I numeri del Bollettino Salesiano dal 1877

IL CRUCIVERBA

ROBERTO DESIDERATI

SCOPRENDO DON BOSCO

ORIZZONTALI
1. Quando c'è ne consegue una scarsa efficienza - 15. Imprevista, non aspettata - 16. Rischiara le tenebre - 17. Sono dispari nell'attico - 18. Insegnante (abbr.) - 20. Uffici Tecnici di Finanza (sigla) - 21. La Perego della Tv (iniz.) - 22. Catena spagnola di abbigliamento diffusa in tutto il mondo - 24. Ha il compito di portare la fiaccola olimpica - 27. Caloria in breve - 28. XXX - 31. Fuori Corso - 32. Una riva artificiale - 33. Non vanno calpestate - 34. Una memoria del computer - 36. Fanno diventare dolente il dente! - 38. Le istituzioni come comuni e province - 40. Lo stare in qualche luogo solo per farsi vedere, senza partecipare - 47. In mezzo alla neve - 48. Uccide animali violando la legge, bracconiere.


VERTICALI
1. Rimpiazzò Cadorna dopo la disfatta di Caporetto - 2. Scalfita, non più integra - 3. Tutt'altro che profano - 4. Otto a metà - 5. Al centro del quartiere! - 6. Gruppo di persone poco raccomandabili - 7. Blocchi militari prolungati per costringere alla resa città o eserciti - 8. Napoli (sigla) - 9. Fine della vacanza - 10. Di qualcun altro - 11. Flauto di legno - 12. Novantanove latini - 13. La fine di Ivanhoe - 14. Sostanza che può scoppiare - 19. Ruota a Parigi - 20. Le cova la chioccia - 21. Il dio dei boschi - 23. Arto per volare - 25. Una valuta in uso in paesi un tempo facenti parte dell'Impero Ottomano - 26. Il Nero del Cinema (iniz.) - 27. Città della Normandia - 29. Valorosi - 30. È chiaro per gli inglesi - 31. Abito maschile da cerimonia - 35. Mitico senza vocali - 37. Fra Mao e Tung - 39. Fu uno dei tre fratelli Kennedy - 41. L'antica lingua romanza ricordata con l'oil - 42. Perito Tecnico - 43. Articolo romanesco - 44. Congiunzione eufonica - 45. Nei denti e nell'unghia - 46. Iniziali di zinco e ferro.

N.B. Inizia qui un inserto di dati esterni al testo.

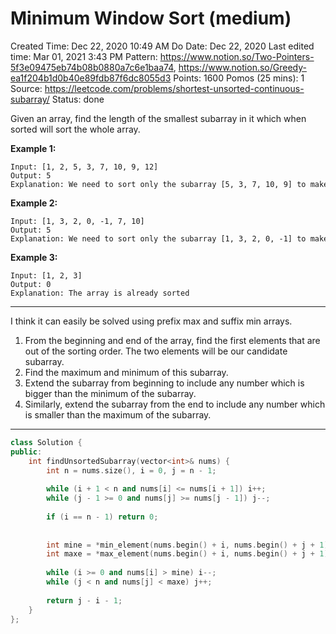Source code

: # Minimum Window Sort (medium)

Created Time: Dec 22, 2020 10:49 AM
Do Date: Dec 22, 2020
Last edited time: Mar 01, 2021 3:43 PM
Pattern: https://www.notion.so/Two-Pointers-5f3e09475eb74b08b0880a7c6e1baa74, https://www.notion.so/Greedy-ea1f204b1d0b40e89fdb87f6dc8055d3
Points: 1600
Pomos (25 mins): 1
Source: https://leetcode.com/problems/shortest-unsorted-continuous-subarray/
Status: done

Given an array, find the length of the smallest subarray in it which when sorted will sort the whole array.

**Example 1:**

```
Input: [1, 2, 5, 3, 7, 10, 9, 12]
Output: 5
Explanation: We need to sort only the subarray [5, 3, 7, 10, 9] to make the whole array sorted
```

**Example 2:**

```
Input: [1, 3, 2, 0, -1, 7, 10]
Output: 5
Explanation: We need to sort only the subarray [1, 3, 2, 0, -1] to make the whole array sorted
```

**Example 3:**

```
Input: [1, 2, 3]
Output: 0
Explanation: The array is already sorted
```

---

I think it can easily be solved using prefix max and suffix min arrays. 

1. From the beginning and end of the array, find the first elements that are out of the sorting order. The two elements will be our candidate subarray.
2. Find the maximum and minimum of this subarray.
3. Extend the subarray from beginning to include any number which is bigger than the minimum of the subarray.
4. Similarly, extend the subarray from the end to include any number which is smaller than the maximum of the subarray.

---

```cpp
class Solution {
public:
    int findUnsortedSubarray(vector<int>& nums) {
        int n = nums.size(), i = 0, j = n - 1; 
        
        while (i + 1 < n and nums[i] <= nums[i + 1]) i++;
        while (j - 1 >= 0 and nums[j] >= nums[j - 1]) j--;
        
        if (i == n - 1) return 0; 
        
       
        int mine = *min_element(nums.begin() + i, nums.begin() + j + 1); 
        int maxe = *max_element(nums.begin() + i, nums.begin() + j + 1); 
                
        while (i >= 0 and nums[i] > mine) i--; 
        while (j < n and nums[j] < maxe) j++; 
        
        return j - i - 1; 
    }
};
```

La soluzione nel prossimo numero.

L'ANNO DELLA POVERTÀ
A metà della seconda decade del 1800 si abbatté nel nord Italia una grave carestia che portò miseria e disperazione tra il popolo, e i più umili, soprattutto quelli che si sostentavano con i lavori dei campi, patirono la fame. Interi raccolti andarono perduti e coltivazioni di alcune importanti varietà (riso, mais, gelsi ecc.) ridussero drasticamente la produzione. Nel capoluogo piemontese folle di individui ridotti allo stremo si spostavano in città dalle campagne nella speranza di elemosinare qualche moneta o del cibo. Si accampavano nei pressi dei palazzi dei signori e delle chiese e poi vagavano per le strade sperando nella carità dei passanti. In Italia, questo terribile stato di cose cominciò a farsi sentire proprio nell'anno in cui morì il padre di Giovanni Bosco, e risalire alla causa non fu difficile: era colpa del clima, quell'anno fu ricordato come “l'anno senza estate” o “l'anno della povertà”, in quelli successivi il cielo era perennemente plumbeo e la natura ne risentì come in un lungo inverno. Ma il cielo di tutto il pianeta si era oscurato per una ragione ben precisa, per XXX lontanissimo, il Tambòra, situato nell'arcipelago della Sonda, in Indonesia. Conosciuto proprio per la devastante eruzione del 1815 durante la quale perse 1500 metri di altezza e proiettò nell'atmosfera migliaia di tonnellate di ceneri che i venti diffusero ovunque. Conobbe la fame soprattutto l'emisfero settentrionale e in particolare il nord America e l'Europa. Questa anomalia climatica fu dovuta all'eruzione del Tambòra seguita a quelle di altri due vulcani avvenute negli anni precedenti e che si aggiunse a un periodo di bassa attività solare e alla cosiddetta “piccola glaciazione”. La famiglia Bosco poté sopravvivere solo grazie all'infaticabile lavoro di mamma Margherita, risparmiando su tutto per molti anni per far fronte ai debiti contratti.